Aparece por allí también, ya situada la acción en Londres, un detective que se le adhiere a nuestro héroe como una especie de Sancho Panza con secretas ínfulas criminales: lo engaña haciéndole creer que lo protegerá, e intenta una y otra vez, infructuosamente, asesinarlo. Es decir, acabar con la aventura. Es un viejo chiquitín y charlatán llamado Rowley (Edmund Gwenn), que engaña a nuestro ingenuo quijote (el cual, llamado Jones, ha debido cambiar su nombre por el estrafalario Huntley Haverstock). Así es como lo lleva a una iglesia católica, una catedral con una altísima torre desde donde se observa toda la ciudad. Escena memorable. Hitchcock, como siempre que puede, desliza a sus personajes por alguna iglesia. Al entrar a la misma nuestros dos personajes, se está rezando una Misa de Réquiem. Rowley le dice que ello lo deprime, “los muertos están bien allí donde están”, así que hace subir al otro a la torre.

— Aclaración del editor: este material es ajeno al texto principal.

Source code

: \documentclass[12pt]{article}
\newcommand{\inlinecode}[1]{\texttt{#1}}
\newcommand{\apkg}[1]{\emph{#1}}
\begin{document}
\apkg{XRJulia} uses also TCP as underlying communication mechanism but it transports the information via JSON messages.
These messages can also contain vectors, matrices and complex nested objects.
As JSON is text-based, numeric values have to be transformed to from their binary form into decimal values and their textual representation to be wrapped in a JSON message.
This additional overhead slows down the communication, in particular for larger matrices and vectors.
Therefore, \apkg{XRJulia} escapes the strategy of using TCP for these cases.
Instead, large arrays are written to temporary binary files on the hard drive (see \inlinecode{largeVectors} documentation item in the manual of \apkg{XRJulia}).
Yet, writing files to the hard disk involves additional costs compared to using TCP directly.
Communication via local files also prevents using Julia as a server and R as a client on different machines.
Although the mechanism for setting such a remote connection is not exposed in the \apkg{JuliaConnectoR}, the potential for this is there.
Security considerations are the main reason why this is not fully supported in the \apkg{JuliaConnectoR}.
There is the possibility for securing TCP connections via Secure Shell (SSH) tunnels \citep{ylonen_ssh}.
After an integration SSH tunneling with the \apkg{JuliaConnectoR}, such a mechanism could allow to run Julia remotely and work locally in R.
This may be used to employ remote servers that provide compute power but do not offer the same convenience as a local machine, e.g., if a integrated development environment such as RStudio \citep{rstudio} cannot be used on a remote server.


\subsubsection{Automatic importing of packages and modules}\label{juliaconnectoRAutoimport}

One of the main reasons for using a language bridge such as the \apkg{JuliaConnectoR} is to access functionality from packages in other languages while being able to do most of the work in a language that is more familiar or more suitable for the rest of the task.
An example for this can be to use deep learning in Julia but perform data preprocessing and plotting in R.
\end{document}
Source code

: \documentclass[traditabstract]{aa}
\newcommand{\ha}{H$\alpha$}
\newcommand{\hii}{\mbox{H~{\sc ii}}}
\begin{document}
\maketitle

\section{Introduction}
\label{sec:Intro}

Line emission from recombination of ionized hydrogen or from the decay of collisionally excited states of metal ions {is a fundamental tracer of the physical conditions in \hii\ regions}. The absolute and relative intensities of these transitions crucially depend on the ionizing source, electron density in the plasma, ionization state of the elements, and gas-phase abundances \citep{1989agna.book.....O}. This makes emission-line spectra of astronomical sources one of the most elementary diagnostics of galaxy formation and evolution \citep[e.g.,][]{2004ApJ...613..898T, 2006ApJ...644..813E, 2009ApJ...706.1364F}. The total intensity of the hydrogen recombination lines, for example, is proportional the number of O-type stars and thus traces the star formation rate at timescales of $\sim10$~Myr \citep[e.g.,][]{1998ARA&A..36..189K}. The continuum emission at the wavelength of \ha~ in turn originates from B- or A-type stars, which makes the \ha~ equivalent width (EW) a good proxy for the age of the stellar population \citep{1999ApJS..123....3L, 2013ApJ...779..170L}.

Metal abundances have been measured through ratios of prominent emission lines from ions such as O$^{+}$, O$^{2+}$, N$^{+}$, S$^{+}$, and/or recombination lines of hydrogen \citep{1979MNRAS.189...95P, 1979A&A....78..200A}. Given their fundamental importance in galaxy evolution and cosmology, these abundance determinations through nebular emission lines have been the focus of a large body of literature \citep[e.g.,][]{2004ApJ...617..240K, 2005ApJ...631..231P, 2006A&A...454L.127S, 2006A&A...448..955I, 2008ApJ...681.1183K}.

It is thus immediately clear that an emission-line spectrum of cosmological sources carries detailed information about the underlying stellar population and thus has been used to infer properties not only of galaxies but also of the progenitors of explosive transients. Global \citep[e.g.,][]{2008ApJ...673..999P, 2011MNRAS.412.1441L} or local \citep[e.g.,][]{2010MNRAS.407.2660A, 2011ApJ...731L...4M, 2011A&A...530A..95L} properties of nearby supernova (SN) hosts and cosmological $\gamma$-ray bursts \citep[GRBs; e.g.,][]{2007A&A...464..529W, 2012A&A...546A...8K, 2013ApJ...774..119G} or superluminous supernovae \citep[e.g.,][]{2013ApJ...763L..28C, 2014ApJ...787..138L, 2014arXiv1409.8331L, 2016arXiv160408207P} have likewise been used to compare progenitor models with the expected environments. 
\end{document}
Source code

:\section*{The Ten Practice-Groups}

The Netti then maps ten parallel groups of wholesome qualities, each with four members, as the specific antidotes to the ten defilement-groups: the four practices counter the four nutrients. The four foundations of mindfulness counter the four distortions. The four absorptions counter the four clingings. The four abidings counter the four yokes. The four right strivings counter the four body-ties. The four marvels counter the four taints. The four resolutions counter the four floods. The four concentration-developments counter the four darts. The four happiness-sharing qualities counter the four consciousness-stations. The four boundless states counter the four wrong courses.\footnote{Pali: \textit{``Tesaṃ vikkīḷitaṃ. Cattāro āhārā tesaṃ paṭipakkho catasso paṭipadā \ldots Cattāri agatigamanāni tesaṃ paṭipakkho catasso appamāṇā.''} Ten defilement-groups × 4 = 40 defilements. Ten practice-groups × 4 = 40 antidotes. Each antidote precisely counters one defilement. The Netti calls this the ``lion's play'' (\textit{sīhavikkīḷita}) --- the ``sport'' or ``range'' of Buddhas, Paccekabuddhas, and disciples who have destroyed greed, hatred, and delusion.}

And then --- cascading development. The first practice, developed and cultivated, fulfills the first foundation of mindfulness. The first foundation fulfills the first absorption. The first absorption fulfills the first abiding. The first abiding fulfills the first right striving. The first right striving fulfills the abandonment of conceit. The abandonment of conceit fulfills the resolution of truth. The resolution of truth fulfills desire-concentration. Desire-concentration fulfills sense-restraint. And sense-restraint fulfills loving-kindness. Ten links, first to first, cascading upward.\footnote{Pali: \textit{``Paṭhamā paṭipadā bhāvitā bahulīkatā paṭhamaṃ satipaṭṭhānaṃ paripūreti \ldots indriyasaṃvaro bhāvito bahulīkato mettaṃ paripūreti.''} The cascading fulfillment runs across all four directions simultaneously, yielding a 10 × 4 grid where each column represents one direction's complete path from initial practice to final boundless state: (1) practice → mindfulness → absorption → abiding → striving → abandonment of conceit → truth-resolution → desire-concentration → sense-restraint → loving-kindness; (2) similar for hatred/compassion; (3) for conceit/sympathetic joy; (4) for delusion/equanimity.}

Allí, Rowley juguetea con unos niños para deshacerse de ellos, y busca ansiosamente la oportunidad para embestir contra Jones. Pero aquí interviene la divina Providencia y termina cayendo él. ¿Dios aquí? Bueno, la llegada del ascensor a la torre hizo que nuestro héroe se diera vuelta justo para advertir que Rowley arremetía contra él, y entonces poder esquivarlo. La Providencia se disfraza a veces de “casualidad”, pero no olvidemos que antes de ingresar vimos dos monjas a la entrada de la iglesia, las mismas que volvemos a ver tras (en clara simetría) la caída del malvado y torpe detective. Una monja que hacía su aparición en “Vértigo” asustaba y precipitaba la caída de Madeleine. En fin, Hitchcock es claro con los que quieren ver, oscuro o inexistente para los ciegos...Hemos presenciado una secuencia de comedia pura, coronada por la tragedia. Y a medida que el film avanza, el protagonista se va haciendo un poco más responsable, pues ha visto la muerte cara a cara, y que no todo lo que brilla es oro.

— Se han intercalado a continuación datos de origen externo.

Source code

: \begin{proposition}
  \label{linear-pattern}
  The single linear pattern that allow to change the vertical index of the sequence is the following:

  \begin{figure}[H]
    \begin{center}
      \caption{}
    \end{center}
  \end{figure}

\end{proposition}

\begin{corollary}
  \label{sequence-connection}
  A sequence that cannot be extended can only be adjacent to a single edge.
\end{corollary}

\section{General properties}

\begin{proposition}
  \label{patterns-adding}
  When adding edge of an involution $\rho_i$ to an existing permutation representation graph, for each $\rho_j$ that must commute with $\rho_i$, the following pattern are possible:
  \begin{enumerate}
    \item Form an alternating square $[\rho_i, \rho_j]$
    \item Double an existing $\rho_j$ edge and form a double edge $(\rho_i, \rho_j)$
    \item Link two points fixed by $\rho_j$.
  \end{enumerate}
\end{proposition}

Antes del final asistimos a otra escena memorable, la del avión de pasajeros bombardeado por un torpedero que cae al mar (y eso es un mar, no la pileta de “Titanic”). Escena extraordinaria por su inventiva, su veracidad y su falta de dramaticidad barata.

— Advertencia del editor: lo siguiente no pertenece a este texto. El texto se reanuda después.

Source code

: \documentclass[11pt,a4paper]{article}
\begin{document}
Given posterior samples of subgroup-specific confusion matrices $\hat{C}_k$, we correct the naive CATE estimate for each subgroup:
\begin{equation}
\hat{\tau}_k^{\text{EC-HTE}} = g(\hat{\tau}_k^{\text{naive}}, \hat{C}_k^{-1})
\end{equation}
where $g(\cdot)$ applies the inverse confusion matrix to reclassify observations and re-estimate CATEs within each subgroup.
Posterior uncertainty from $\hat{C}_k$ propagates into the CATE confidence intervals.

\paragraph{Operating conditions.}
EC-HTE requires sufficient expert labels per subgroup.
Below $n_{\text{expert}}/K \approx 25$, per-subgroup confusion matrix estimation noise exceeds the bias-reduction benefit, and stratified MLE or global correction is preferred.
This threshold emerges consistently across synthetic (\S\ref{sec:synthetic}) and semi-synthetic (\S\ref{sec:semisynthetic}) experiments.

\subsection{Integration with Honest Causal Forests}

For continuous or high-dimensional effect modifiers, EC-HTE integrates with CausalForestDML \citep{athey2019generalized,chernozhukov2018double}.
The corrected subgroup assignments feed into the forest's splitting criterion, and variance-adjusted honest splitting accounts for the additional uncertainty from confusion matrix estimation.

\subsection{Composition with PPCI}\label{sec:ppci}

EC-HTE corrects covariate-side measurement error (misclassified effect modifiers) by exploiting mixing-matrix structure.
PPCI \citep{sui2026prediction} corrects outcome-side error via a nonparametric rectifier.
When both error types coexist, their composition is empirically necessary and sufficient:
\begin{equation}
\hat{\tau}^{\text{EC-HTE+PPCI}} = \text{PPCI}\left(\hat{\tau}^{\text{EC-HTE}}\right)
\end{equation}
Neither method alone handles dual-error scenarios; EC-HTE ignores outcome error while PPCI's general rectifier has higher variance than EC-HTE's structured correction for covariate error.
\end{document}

Mucho puede entonces espigarse de esta marginal y excelente película: la relación entre el hombre y la mujer; el viejito “venerable” que nos revela que sólo con buenos discursos –por hermosos que sean- no se logra nada, y sí en todo caso dando testimonio de la verdad con la propia vida, cosa que él no llega a hacer; las actuaciones ajustadas –pese a cierta debilidad de carácter en McCrea, como bien afirmó Hitchcock-, como Herbert Marshall en un papel contrario a su habitual target (recordemos uno de los mejores en “La loba” de Wyler) y convertido en un típico “malo” hitchcoquiano: culto, elegante, millonario, refinado, “preocupado” por la paz, etc.; la forma en que la cámara de Hitchcock se introduce a través de las ventanas en busca de sus personajes (es lo que hace el cine y nosotros con él) y la frecuencia de estas ventanas en sus films; el humor en los personajes ingleses; el valor de las personas pequeñas inmersas en una trama que las supera; el buen uso del “MacGuffin”, que es sólo un rodeo, una excusa, un truco sin importancia pero que hace avanzar la acción, etc.